Don’t ignore the most experienced woman in the room

There’s one point that’s been repeatedly made about legendary White House reporter Helen Thomas following her death over the weekend: she was never intimidated by presidents.

But how could she possibly be intimidated by presidents? She’d asked questions of ten of them, from John F. Kennedy to Barack Obama, and demanded accountability from all of them. She’d fought for answers on Vietnam, Watergate, the Cold War, Iraq 1, 9/11, Afghanistan, Iraq 2. And she’d not only lived through these huge events, she’d been at the political heart of them – before every other current White House reporter had even been born.

Presidents should have been intimidated be Helen Thomas, not the other way round. Seeing the ‘doyenne’ of the White House press corps in her regular chair before a press conference should have sounded an alert: this woman’s actually lived through the historical context of whatever it is that’ll be discussed, and she’s always been true to her mantra to always “make presidents accountable”. Thomas once said the media is the “Only institution in our society that has the privilege of questioning a president on a regular basis and making him accountable”. And she’s seen and heard enough over her years to know that to be true.

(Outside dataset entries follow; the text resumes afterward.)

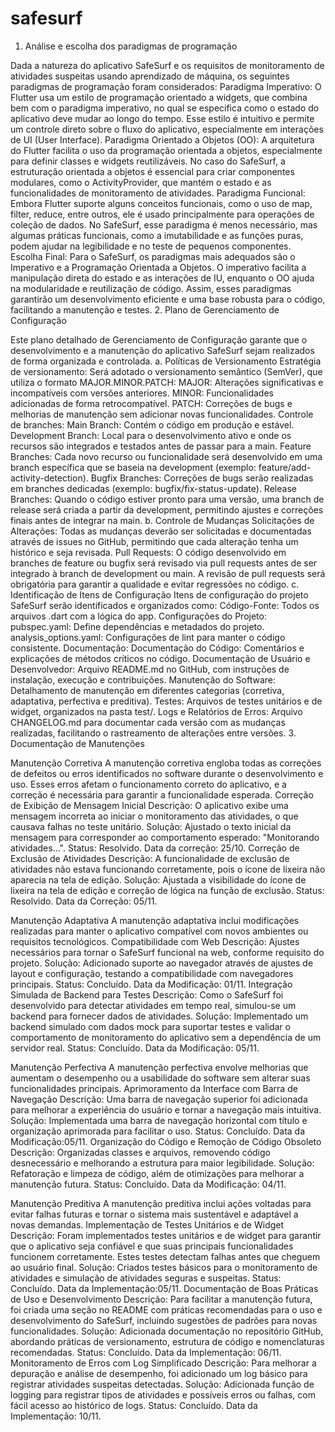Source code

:# safesurf

1. Análise e escolha dos paradigmas de programação

Dada a natureza do aplicativo SafeSurf e os requisitos de monitoramento de atividades suspeitas usando aprendizado de máquina, os seguintes paradigmas de programação foram considerados:
Paradigma Imperativo: O Flutter usa um estilo de programação orientado a widgets, que combina bem com o paradigma imperativo, no qual se especifica como o estado do aplicativo deve mudar ao longo do tempo. Esse estilo é intuitivo e permite um controle direto sobre o fluxo do aplicativo, especialmente em interações de UI (User Interface).
Paradigma Orientado a Objetos (OO): A arquitetura do Flutter facilita o uso da programação orientada a objetos, especialmente para definir classes e widgets reutilizáveis. No caso do SafeSurf, a estruturação orientada a objetos é essencial para criar componentes modulares, como o ActivityProvider, que mantém o estado e as funcionalidades de monitoramento de atividades.
Paradigma Funcional: Embora Flutter suporte alguns conceitos funcionais, como o uso de map, filter, reduce, entre outros, ele é usado principalmente para operações de coleção de dados. No SafeSurf, esse paradigma é menos necessário, mas algumas práticas funcionais, como a imutabilidade e as funções puras, podem ajudar na legibilidade e no teste de pequenos componentes.
Escolha Final: Para o SafeSurf, os paradigmas mais adequados são o Imperativo e a Programação Orientada a Objetos. O imperativo facilita a manipulação direta do estado e as interações de IU, enquanto o OO ajuda na modularidade e reutilização de código. Assim, esses paradigmas garantirão um desenvolvimento eficiente e uma base robusta para o código, facilitando a manutenção e testes.
2. Plano de Gerenciamento de Configuração

Este plano detalhado de Gerenciamento de Configuração garante que o desenvolvimento e a manutenção do aplicativo SafeSurf sejam realizados de forma organizada e controlada.
a. Políticas de Versionamento
Estratégia de versionamento: Será adotado o versionamento semântico (SemVer), que utiliza o formato MAJOR.MINOR.PATCH:
MAJOR: Alterações significativas e incompatíveis com versões anteriores.
MINOR: Funcionalidades adicionadas de forma retrocompatível.
PATCH: Correções de bugs e melhorias de manutenção sem adicionar novas funcionalidades.
Controle de branches:
Main Branch: Contém o código em produção e estável.
Development Branch: Local para o desenvolvimento ativo e onde os recursos são integrados e testados antes de passar para a main.
Feature Branches: Cada novo recurso ou funcionalidade será desenvolvido em uma branch específica que se baseia na development (exemplo: feature/add-activity-detection).
Bugfix Branches: Correções de bugs serão realizadas em branches dedicadas (exemplo: bugfix/fix-status-update).
Release Branches: Quando o código estiver pronto para uma versão, uma branch de release será criada a partir da development, permitindo ajustes e correções finais antes de integrar na main.
b. Controle de Mudanças
Solicitações de Alterações:
Todas as mudanças deverão ser solicitadas e documentadas através de issues no GitHub, permitindo que cada alteração tenha um histórico e seja revisada.
Pull Requests:
O código desenvolvido em branches de feature ou bugfix será revisado via pull requests antes de ser integrado à branch de development ou main.
A revisão de pull requests será obrigatória para garantir a qualidade e evitar regressões no código.
c. Identificação de Itens de Configuração
Itens de configuração do projeto SafeSurf serão identificados e organizados como:
Código-Fonte: Todos os arquivos .dart com a lógica do app.
Configurações do Projeto:
pubspec.yaml: Define dependências e metadados do projeto.
analysis_options.yaml: Configurações de lint para manter o código consistente.
Documentação:
Documentação do Código: Comentários e explicações de métodos críticos no código.
Documentação de Usuário e Desenvolvedor: Arquivo README.md no GitHub, com instruções de instalação, execução e contribuições.
Manutenção do Software: Detalhamento de manutenção em diferentes categorias (corretiva, adaptativa, perfectiva e preditiva).
Testes:
Arquivos de testes unitários e de widget, organizados na pasta test/.
Logs e Relatórios de Erros:
Arquivo CHANGELOG.md para documentar cada versão com as mudanças realizadas, facilitando o rastreamento de alterações entre versões.
3. Documentação de Manutenções

Manutenção Corretiva
A manutenção corretiva engloba todas as correções de defeitos ou erros identificados no software durante o desenvolvimento e uso. Esses erros afetam o funcionamento correto do aplicativo, e a correção é necessária para garantir a funcionalidade esperada.
Correção de Exibição de Mensagem Inicial
Descrição: O aplicativo exibe uma mensagem incorreta ao iniciar o monitoramento das atividades, o que causava falhas no teste unitário.
Solução: Ajustado o texto inicial da mensagem para corresponder ao comportamento esperado: "Monitorando atividades...".
Status: Resolvido.
Data da correção: 25/10.
Correção de Exclusão de Atividades
Descrição: A funcionalidade de exclusão de atividades não estava funcionando corretamente, pois o ícone de lixeira não aparecia na tela de edição.
Solução: Ajustada a visibilidade do ícone de lixeira na tela de edição e correção de lógica na função de exclusão.
Status: Resolvido.
Data da Correção: 05/11.

Manutenção Adaptativa
A manutenção adaptativa inclui modificações realizadas para manter o aplicativo compatível com novos ambientes ou requisitos tecnológicos.
Compatibilidade com Web
Descrição: Ajustes necessários para tornar o SafeSurf funcional na web, conforme requisito do projeto.
Solução: Adicionado suporte ao navegador através de ajustes de layout e configuração, testando a compatibilidade com navegadores principais.
Status: Concluído.
Data da Modificação: 01/11.
Integração Simulada de Backend para Testes
Descrição: Como o SafeSurf foi desenvolvido para detectar atividades em tempo real, simulou-se um backend para fornecer dados de atividades.
Solução: Implementado um backend simulado com dados mock para suportar testes e validar o comportamento de monitoramento do aplicativo sem a dependência de um servidor real.
Status: Concluído.
Data da Modificação: 05/11.

Manutenção Perfectiva
A manutenção perfectiva envolve melhorias que aumentam o desempenho ou a usabilidade do software sem alterar suas funcionalidades principais.
Aprimoramento da Interface com Barra de Navegação
Descrição: Uma barra de navegação superior foi adicionada para melhorar a experiência do usuário e tornar a navegação mais intuitiva.
Solução: Implementada uma barra de navegação horizontal com título e organização aprimorada para facilitar o uso.
Status: Concluído.
Data da Modificação:05/11.
Organização do Código e Remoção de Código Obsoleto
Descrição: Organizadas classes e arquivos, removendo código desnecessário e melhorando a estrutura para maior legibilidade.
Solução: Refatoração e limpeza de código, além de otimizações para melhorar a manutenção futura.
Status: Concluído.
Data da Modificação: 04/11.

Manutenção Preditiva
A manutenção preditiva inclui ações voltadas para evitar falhas futuras e tornar o sistema mais sustentável e adaptável a novas demandas.
Implementação de Testes Unitários e de Widget
Descrição: Foram implementados testes unitários e de widget para garantir que o aplicativo seja confiável e que suas principais funcionalidades funcionem corretamente. Estes testes detectam falhas antes que cheguem ao usuário final.
Solução: Criados testes básicos para o monitoramento de atividades e simulação de atividades seguras e suspeitas.
Status: Concluído.
Data da Implementação:05/11.
Documentação de Boas Práticas de Uso e Desenvolvimento
Descrição: Para facilitar a manutenção futura, foi criada uma seção no README com práticas recomendadas para o uso e desenvolvimento do SafeSurf, incluindo sugestões de padrões para novas funcionalidades.
Solução: Adicionada documentação no repositório GitHub, abordando práticas de versionamento, estrutura de código e nomenclaturas recomendadas.
Status: Concluído.
Data da Implementação: 06/11.
Monitoramento de Erros com Log Simplificado
Descrição: Para melhorar a depuração e análise de desempenho, foi adicionado um log básico para registrar atividades suspeitas detectadas.
Solução: Adicionada função de logging para registrar tipos de atividades e possíveis erros ou falhas, com fácil acesso ao histórico de logs.
Status: Concluído.
Data da Implementação: 10/11.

Thomas wrote six books, served as the first female office of the National Press Club and, in the earlier stages of her career, was frequently the only woman in the room. She was fired from her first job – as a copygirl for the Washington Daily News, and went on to cover women’s issues before taking on a column writing Washington celebrities, later covering the US Department of Justice and then paving the way for female journalists to join the National Press Club. She started covering presidents in 1960.

At 92, she was the perfect example of how you can never discount the value of the eldest woman in the room — no matter what her age, manner, appearance or background. The experience that comes with age does not always mean years of service or face time in an office. It runs deeper to lived experience: raising children, nursing the elderly, taking on caring responsibilities, volunteering on local projects, facing adversity, learning about resilience, helping out with the sport’s club, writing, campaigning, living.

Elderly women often say they feel invisible, especially in the workplace – and Age Discrimination Commission has repeatedly noted that Australian employers are too often ignoring the talent and experience of older Australians. No American president could ignore Helen Thomas. But remarkable women like Thomas exist everywhere. They’re experienced and hold vast amounts of knowledge available for unlocking. We just need to pay attention.